*** Supplied entries ***

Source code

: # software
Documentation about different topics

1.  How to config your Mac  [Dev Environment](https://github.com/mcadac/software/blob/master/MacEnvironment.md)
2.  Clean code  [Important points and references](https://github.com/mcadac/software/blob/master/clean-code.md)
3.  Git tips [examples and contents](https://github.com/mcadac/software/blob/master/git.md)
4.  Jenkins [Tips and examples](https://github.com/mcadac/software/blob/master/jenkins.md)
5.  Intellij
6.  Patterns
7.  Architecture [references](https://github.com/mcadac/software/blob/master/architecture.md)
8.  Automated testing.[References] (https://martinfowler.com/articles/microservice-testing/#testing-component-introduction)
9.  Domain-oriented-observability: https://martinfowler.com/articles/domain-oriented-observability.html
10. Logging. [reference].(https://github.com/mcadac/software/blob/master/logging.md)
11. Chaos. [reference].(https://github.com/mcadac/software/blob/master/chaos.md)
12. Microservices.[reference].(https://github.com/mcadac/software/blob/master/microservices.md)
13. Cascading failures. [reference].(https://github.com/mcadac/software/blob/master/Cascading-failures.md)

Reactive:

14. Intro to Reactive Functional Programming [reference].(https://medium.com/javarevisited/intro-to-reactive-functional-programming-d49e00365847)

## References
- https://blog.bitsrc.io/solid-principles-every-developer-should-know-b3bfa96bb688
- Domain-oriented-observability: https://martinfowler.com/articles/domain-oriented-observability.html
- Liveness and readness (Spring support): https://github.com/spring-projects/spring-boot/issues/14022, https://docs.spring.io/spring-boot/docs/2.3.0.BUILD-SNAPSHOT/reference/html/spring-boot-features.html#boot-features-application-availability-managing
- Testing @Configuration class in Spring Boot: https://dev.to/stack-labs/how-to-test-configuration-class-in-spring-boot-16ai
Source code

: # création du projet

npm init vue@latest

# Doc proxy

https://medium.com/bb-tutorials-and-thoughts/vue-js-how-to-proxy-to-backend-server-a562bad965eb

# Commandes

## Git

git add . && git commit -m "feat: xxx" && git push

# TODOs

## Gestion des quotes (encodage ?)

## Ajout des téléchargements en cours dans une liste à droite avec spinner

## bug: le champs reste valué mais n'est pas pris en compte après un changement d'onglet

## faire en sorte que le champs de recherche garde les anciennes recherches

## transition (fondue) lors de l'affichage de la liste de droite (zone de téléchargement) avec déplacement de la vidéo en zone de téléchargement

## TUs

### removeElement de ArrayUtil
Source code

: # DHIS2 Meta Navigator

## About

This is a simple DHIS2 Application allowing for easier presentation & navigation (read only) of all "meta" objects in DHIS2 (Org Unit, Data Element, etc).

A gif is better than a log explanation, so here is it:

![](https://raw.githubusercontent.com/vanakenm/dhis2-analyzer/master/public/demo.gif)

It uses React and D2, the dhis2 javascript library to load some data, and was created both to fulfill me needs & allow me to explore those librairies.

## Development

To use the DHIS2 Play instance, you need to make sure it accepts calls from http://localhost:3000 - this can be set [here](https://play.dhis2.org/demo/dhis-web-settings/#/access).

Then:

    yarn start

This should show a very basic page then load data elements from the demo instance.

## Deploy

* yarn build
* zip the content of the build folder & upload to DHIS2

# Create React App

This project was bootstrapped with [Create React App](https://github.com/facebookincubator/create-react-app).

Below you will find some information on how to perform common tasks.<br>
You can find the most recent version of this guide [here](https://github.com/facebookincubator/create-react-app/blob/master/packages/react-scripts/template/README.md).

***

[Instructions for the task]
Provide only the count of lines within the entries above that include the string "champs".

[Expected output]
2